Autoriciclaggio, riforma parte zoppa. Arriva il reato ma sarà difficile perseguirlo

    Domenica, Apr 26 2015

Fisco equo pubblica una analisi su autoriciclaggio e reati tributari di Fabio Di Vizio* che mette a nudo i limiti della normativa in parte varata e in parte annunciata dal Governo (Vai al documento)

Un bel vestito per coprire il vuoto. O meglio per nascondere una triste realtà. Il reato di autoriciclaggio confezionato dal governo nasce moribondo. Per la magistratura sarà difficile se non impossibile perseguirlo con efficacia.

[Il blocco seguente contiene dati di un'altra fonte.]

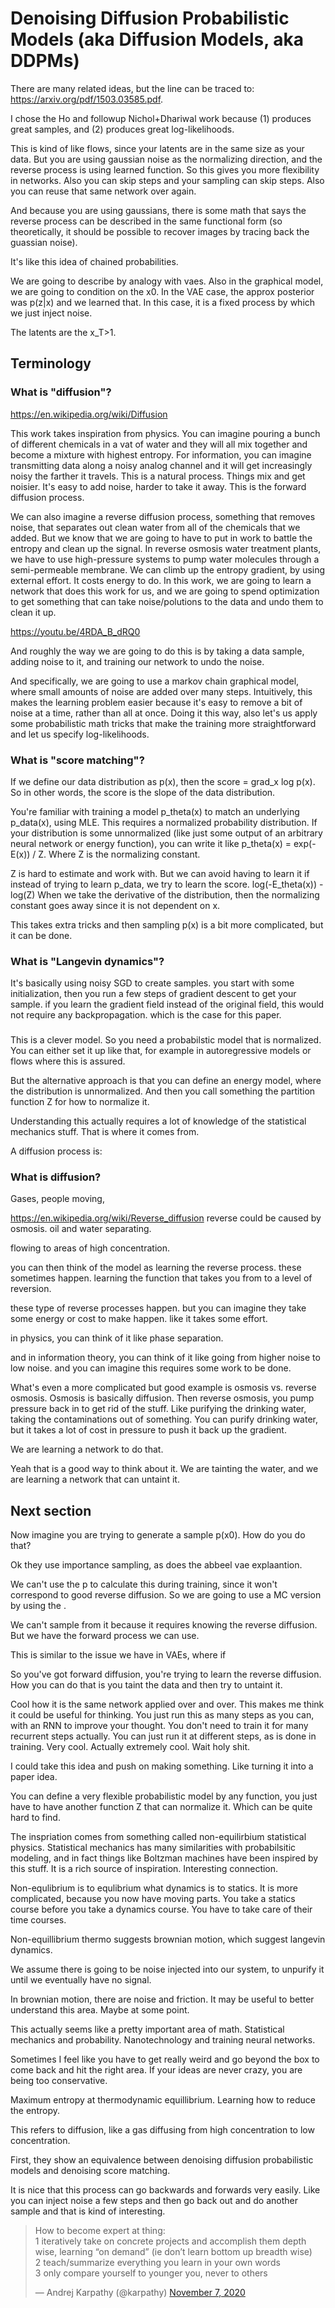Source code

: # Denoising Diffusion Probabilistic Models (aka Diffusion Models, aka DDPMs)

There are many related ideas, but the line can be traced to: https://arxiv.org/pdf/1503.03585.pdf.

I chose the Ho and followup Nichol+Dhariwal work because (1) produces great samples, and (2) produces great log-likelihoods.


This is kind of like flows, since your latents are in the same size as your data.
But you are using gaussian noise as the normalizing direction, and the reverse process is using learned function.
So this gives you more flexibility in networks. Also you can skip steps and your sampling can skip steps.
Also you can reuse that same network over again.

And because you are using gaussians, there is some math that says the reverse process can be described
in the same functional form (so theoretically, it should be possible to recover images by tracing back the guassian noise).


It's like this idea of chained probabilities.



We are going to describe by analogy with vaes.
Also in the graphical model, we are going to condition on the x0.
In the VAE case, the approx posterior was p(z|x) and we learned that.
In this case, it is a fixed process by which we just inject noise.

The latents are the x_T>1.



## Terminology

### What is "diffusion"?

https://en.wikipedia.org/wiki/Diffusion

This work takes inspiration from physics. You can imagine pouring a bunch of different chemicals
in a vat of water and they will all mix together and become a mixture with highest entropy.
For information, you can imagine transmitting data along a noisy analog channel and it
will get increasingly noisy the farther it travels.
This is a natural process. Things mix and get noisier. It's easy to add noise, harder to take it away.
This is the forward diffusion process.

We can also imagine a reverse diffusion process, something that removes noise, that separates out
clean water from all of the chemicals that we added. But we know that we are going to have to put in work 
to battle the entropy and clean up the signal. In reverse osmosis water treatment plants, we have to use
high-pressure systems to pump water molecules through a semi-permeable membrane. We can climb up the entropy
gradient, by using external effort. It costs energy to do.
In this work, we are going to learn a network that does this work for us, and we are going to
spend optimization to get something that can take noise/polutions to the data and undo them to clean
it up.

https://youtu.be/4RDA_B_dRQ0

And roughly the way we are going to do this is by taking a data sample, adding noise to it, and
training our network to undo the noise. 

And specifically, we are going to use a markov chain graphical model, where small amounts of noise
are added over many steps. Intuitively, this makes the learning problem easier because it's easy to
remove a bit of noise at a time, rather than all at once. Doing it this way, also let's us apply some
probabilistic math tricks that make the training more straightforward and let us specify log-likelihoods.

### What is "score matching"?

If we define our data distribution as p(x), then the score = grad_x log p(x). So in other words, the score is the slope
of the data distribution. 

You're familiar with training a model p_theta(x) to match an underlying p_data(x), using MLE.
This requires a normalized probability distribution. If your distribution is some unnormalized (like just
some output of an arbitrary neural network or energy function), you can write it like p_theta(x) = exp(-E(x)) / Z.
Where Z is the normalizing constant.

Z is hard to estimate and work with. But we can avoid having to learn it if instead of trying to learn p_data, we try to learn the score.
log(-E_theta(x)) - log(Z)
When we take the derivative of the distribution, then the normalizing constant goes away since it is not dependent on x.

This takes extra tricks and then sampling p(x) is a bit more complicated, but it can be done.

### What is "Langevin dynamics"?

It's basically using noisy SGD to create samples. you start with some initialization, then you run a few steps of gradient descent to get your sample. if you learn the gradient field instead of the original field, this would not require any backpropagation. which is the case for this paper.







###

This is a clever model. So you need a probabilstic model that is normalized.
You can either set it up like that, for example in autoregressive models or flows where this is 
assured. 

But the alternative approach is that you can define an energy model, where the distribution is unnormalized.
And then you call something the partition function Z for how to normalize it.

Understanding this actually requires a lot of knowledge of the statistical mechanics stuff.
That is where it comes from.

A diffusion process is: 


### What is diffusion?

Gases, people moving, 

https://en.wikipedia.org/wiki/Reverse_diffusion
reverse could be caused by osmosis.
oil and water separating.

flowing to areas of high concentration.

you can then think of the model as learning the reverse process.
these sometimes happen. learning the function that takes you from
to a level of reversion.

these type of reverse processes happen.
but you can imagine they take some energy or cost to make happen.
like it takes some effort.

in physics, you can think of it like phase separation.

and in information theory, you can think of it like going from higher noise
to low noise. and you can imagine this requires some work to be done.

What's even a more complicated but good example is osmosis vs. reverse osmosis.
Osmosis is basically diffusion. Then reverse osmosis, you pump pressure back in
to get rid of the stuff. Like purifying the drinking water, taking the contaminations
out of something. You can purify drinking water, but it takes a lot of cost
in pressure to push it back up the gradient.

We are learning a network to do that.

Yeah that is a good way to think about it. We are tainting the water,
and we are learning a network that can untaint it.





## Next section


Now imagine you are trying to generate a sample p(x0).
How do you do that?


Ok they use importance sampling, as does the abbeel vae explaantion.

We can't use the p to calculate this during training, since it won't correspond to
good reverse diffusion. So we are going to use a MC version by using the .

We can't sample from it because it requires knowing the reverse diffusion.
But we have the forward process we can use.


This is similar to the issue we have in VAEs, where if 



So you've got forward diffusion, you're trying to learn the reverse diffusion.
How you can do that is you taint the data and then try to untaint it.



























Cool how it is the same network applied over and over.
This makes me think it could be useful for thinking. You
just run this as many steps as you can, with an RNN to improve your thought.
You don't need to train it for many recurrent steps actually.
You can just run it at different steps, as is done in training.
Very cool. Actually extremely cool.
Wait holy shit.





I could take this idea and push on making something.
Like turning it into a paper idea.




You can define a very flexible probabilistic model by any function, you just have to have another function Z that can normalize it. Which can be quite hard to find. 
































The inspriation comes from something called non-equilirbium statistical physics. 
Statistical mechanics has many similarities with probabilsitic modeling, and in fact
things like Boltzman machines have been inspired by this stuff. It is a rich source of inspiration.
Interesting connection.


Non-equlibrium is to equlibrium what dynamics is to statics. It is more complicated,
because you now have moving parts. You take a statics course before you take a dynamics course.
You have to take care of their time courses.


Non-equillibrium thermo suggests brownian motion, which suggest langevin dynamics.



We assume there is going to be noise injected into our system, to unpurify it until
we eventually have no signal.



In brownian motion, there are noise and friction.
It may be useful to better understand this area.
Maybe at some point.

This actually seems like a pretty important area of math.
Statistical mechanics and probability. Nanotechnology and training
neural networks.

Sometimes I feel like you have to get really weird and go beyond the box
to come back and hit the right area. If your ideas are never crazy, you
are being too conservative.


Maximum entropy at thermodynamic equillibrium.
Learning how to reduce the entropy.




This refers to diffusion, like a gas diffusing from high concentration to low concentration.






First, they show an equivalence between denoising diffusion probabilistic models and denoising score matching.



It is nice that this process can go backwards and forwards very easily. Like you can inject noise a few steps and then go back out and do another sample and that is kind of interesting.



<blockquote class="twitter-tweet"><p lang="en" dir="ltr">How to become expert at thing:<br>1 iteratively take on concrete projects and accomplish them depth wise, learning “on demand” (ie don’t learn bottom up breadth wise)<br>2 teach/summarize everything you learn in your own words<br>3 only compare yourself to younger you, never to others</p>&mdash; Andrej Karpathy (@karpathy) <a href="https://twitter.com/karpathy/status/1325154823856033793?ref_src=twsrc%5Etfw">November 7, 2020</a></blockquote> <script async src="https://platform.twitter.com/widgets.js" charset="utf-8"></script>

Il lungo dibattito tra gli addetti ai lavori che ha preceduto il varo del provvedimento ha fatto emergere l'insofferenza di gran parte dei potentati economici verso il reato di autoriciclaggio. Ma ciò che è peggio è l'insofferenza non dichiarata che in qualche modo ha guidato le penne che hanno redatto i testi, quelli già varati e quelli che vedranno la luce dopo le elezioni regionali di maggio. Per capire bene la portata di cosa sta succedendo occorre mettere insieme i tasselli di diversi provvedimenti che stanno rimodulando il penale tributario e di analizzarne le ricadute sul reato di autoriciclaggio: si tratta della voluntary disclosure, dell'abuso del diritto e delle nuove soglie di evasione che fanno scattare il penale. I primi due sono già stati varati, il terzo arriverà a giugno, ma ci sono già le bozze.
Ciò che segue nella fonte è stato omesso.